Wireless sensor and actuator networks are rapidly gaining major traction in a wide range of application areas. To be successful in the commercial arena however, a number of important criteria have to be met. First, it is essential that the individual transceiver nodes are tiny, easily integratable into the environment, and have negligible cost. Most importantly, the nodes must be self-contained in terms of energy via a one-time battery charge or a replenishable supply of energy scavenged from the environment. Realizing these very low power levels requires a vertical system-level design approach, engaging all levels of the design abstraction (from aggressive new circuit approaches over innovative networking and distributed computing techniques). Unfortunately, getting to the cost, size and power numbers needed for a truly ubiquitous deployment, comes with a penalty in reliability. Rather than falling back on traditional reliability enhancing techniques that compromise the energy-efficiency and cost of the individual nodes, a more effective solution is to rely on the unique nature of these networks, that is the ubiquitous availability of nodes. Doing so requires crisp and clearly defined abstraction layers. Another challenge that is often overlooked is the ease of deployment, configuration and management of the network. Again, it can argued to well defined abstraction layers go a long way in making this possible.
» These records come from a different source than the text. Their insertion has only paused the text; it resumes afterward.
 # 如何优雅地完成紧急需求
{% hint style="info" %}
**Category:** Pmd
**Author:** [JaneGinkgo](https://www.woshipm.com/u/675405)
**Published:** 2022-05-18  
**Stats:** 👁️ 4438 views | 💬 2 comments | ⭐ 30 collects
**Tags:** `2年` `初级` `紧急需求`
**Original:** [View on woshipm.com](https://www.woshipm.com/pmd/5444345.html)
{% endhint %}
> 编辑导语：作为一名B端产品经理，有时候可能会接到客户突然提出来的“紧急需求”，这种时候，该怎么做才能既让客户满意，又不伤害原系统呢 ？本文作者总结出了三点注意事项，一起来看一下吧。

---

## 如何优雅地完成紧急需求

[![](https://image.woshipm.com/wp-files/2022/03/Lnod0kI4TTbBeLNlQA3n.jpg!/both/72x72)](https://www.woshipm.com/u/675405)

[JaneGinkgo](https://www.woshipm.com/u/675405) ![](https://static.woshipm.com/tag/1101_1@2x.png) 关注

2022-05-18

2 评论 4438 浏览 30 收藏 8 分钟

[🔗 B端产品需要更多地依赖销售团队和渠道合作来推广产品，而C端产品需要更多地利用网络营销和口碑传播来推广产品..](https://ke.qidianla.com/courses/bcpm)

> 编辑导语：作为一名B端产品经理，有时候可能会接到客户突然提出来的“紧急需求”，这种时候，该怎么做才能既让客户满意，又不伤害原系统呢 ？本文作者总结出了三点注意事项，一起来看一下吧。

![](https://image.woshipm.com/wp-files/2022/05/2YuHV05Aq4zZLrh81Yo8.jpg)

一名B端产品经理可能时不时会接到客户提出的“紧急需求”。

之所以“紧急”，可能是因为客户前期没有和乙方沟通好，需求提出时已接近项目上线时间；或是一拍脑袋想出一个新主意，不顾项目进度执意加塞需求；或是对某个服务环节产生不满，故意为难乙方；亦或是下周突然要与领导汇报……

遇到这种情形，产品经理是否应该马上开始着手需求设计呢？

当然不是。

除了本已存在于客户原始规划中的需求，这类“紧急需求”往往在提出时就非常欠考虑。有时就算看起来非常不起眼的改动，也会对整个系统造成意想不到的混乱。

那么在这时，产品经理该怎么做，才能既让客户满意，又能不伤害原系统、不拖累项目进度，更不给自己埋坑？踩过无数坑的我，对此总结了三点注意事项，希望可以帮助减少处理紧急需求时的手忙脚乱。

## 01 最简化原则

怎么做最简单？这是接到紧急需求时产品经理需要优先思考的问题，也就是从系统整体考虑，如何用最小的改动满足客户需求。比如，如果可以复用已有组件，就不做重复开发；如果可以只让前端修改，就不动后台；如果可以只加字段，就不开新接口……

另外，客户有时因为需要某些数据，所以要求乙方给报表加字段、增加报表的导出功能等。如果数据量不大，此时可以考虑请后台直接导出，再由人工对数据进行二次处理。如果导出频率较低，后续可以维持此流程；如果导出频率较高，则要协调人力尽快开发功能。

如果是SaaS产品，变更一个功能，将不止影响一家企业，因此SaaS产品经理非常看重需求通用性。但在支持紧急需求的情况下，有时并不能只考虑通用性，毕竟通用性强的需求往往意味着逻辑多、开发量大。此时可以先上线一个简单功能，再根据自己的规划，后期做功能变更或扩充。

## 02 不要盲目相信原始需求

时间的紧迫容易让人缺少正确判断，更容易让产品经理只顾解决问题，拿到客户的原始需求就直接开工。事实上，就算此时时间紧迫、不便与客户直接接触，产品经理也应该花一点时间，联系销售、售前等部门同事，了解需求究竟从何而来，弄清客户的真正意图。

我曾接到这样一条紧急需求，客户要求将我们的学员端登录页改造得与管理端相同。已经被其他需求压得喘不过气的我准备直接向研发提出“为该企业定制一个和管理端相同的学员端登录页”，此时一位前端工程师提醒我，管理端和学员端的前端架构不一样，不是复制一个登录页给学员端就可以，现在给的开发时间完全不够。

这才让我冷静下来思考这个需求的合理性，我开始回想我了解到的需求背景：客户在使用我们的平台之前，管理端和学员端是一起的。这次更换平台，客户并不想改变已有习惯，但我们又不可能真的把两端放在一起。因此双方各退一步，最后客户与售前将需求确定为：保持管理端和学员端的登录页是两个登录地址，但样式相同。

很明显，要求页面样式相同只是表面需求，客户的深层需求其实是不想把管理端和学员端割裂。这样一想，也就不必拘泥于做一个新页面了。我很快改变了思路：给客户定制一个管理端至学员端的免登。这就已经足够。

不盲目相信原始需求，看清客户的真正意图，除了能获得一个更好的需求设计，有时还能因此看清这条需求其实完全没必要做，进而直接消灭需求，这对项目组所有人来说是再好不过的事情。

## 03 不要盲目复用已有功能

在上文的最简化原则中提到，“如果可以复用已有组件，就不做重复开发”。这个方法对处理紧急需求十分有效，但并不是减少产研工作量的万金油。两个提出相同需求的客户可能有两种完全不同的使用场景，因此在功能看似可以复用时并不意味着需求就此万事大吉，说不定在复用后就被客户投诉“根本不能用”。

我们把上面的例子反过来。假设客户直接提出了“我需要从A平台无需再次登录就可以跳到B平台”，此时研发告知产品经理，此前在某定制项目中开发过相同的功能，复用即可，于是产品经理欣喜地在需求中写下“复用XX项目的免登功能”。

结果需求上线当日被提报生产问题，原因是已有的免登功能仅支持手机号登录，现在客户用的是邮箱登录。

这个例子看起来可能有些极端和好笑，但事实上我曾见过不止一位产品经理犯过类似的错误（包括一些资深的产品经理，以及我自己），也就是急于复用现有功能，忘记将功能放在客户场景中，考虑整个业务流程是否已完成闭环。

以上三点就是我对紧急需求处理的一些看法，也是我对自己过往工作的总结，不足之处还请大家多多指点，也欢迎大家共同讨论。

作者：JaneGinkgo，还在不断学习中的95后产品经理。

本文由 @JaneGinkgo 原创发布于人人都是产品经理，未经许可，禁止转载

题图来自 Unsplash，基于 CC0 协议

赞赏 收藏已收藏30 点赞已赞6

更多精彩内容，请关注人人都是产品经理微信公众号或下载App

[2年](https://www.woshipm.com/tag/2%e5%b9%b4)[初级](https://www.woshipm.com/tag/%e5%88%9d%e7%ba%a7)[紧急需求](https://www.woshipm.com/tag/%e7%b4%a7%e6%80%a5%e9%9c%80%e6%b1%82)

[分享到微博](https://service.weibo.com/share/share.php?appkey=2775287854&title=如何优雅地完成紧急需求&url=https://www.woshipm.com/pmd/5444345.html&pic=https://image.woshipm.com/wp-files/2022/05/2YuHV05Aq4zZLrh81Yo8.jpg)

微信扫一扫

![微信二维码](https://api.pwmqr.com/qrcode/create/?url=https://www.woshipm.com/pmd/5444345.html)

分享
In this seminar series, we will traverse the wireless sensor and actuator paradigm in a bottom-up fashion. Starting from implementation constraints and properties of the wireless medium, we will explore the trade-off's at the all layers of the abstraction hierarchy up to the application layer. Metrics such as energy efficiency, robustness and ease of deployment will carry prominently throughout the semester. Real-life case studies will be used extensively.

Student participation and discussion will be an essential part of the course.

- One year of college-level calculus

- A course in linear algebra and differential equations

- A calculus-based course in probability theory and statistics (NMTH 6701)

- A course in Communications Systems

- A course in Computer Networks and Communication Protocols

- Familiarity with the C programming language is required

- Experience with TinyOS or other embedded operating systems is beneficial

- General prerequisite: Students must have the knowledge resulting from completing all coursework in the curriculum for a BS degree in Electrical Engineering from an ABET-accredited engineering program in the United States or a CEAB-accredited program in Canada, or the equivalent from a foreign institution; performance level in this coursework should be equivalent to a cumulative undergraduate GPA of 2.9 or better on 4.0 scale

- This is an advanced course featuring leading-edge topics and students are expected to have a mature understanding of the relevant disciplinary concepts.

Textbook

Recommended: Ambient Intelligence, W. Weber, J. M. Rabaey, E. Aarts (Eds)., 1st edition, 2005, Springer,  ISBN 3-540-23867-0; Protocols and Architectures for Wireless Sensor Networks, Karl Holger and Andreas Willig, 2005, John Wiley & Sons, ISBN 0-470-09510-5.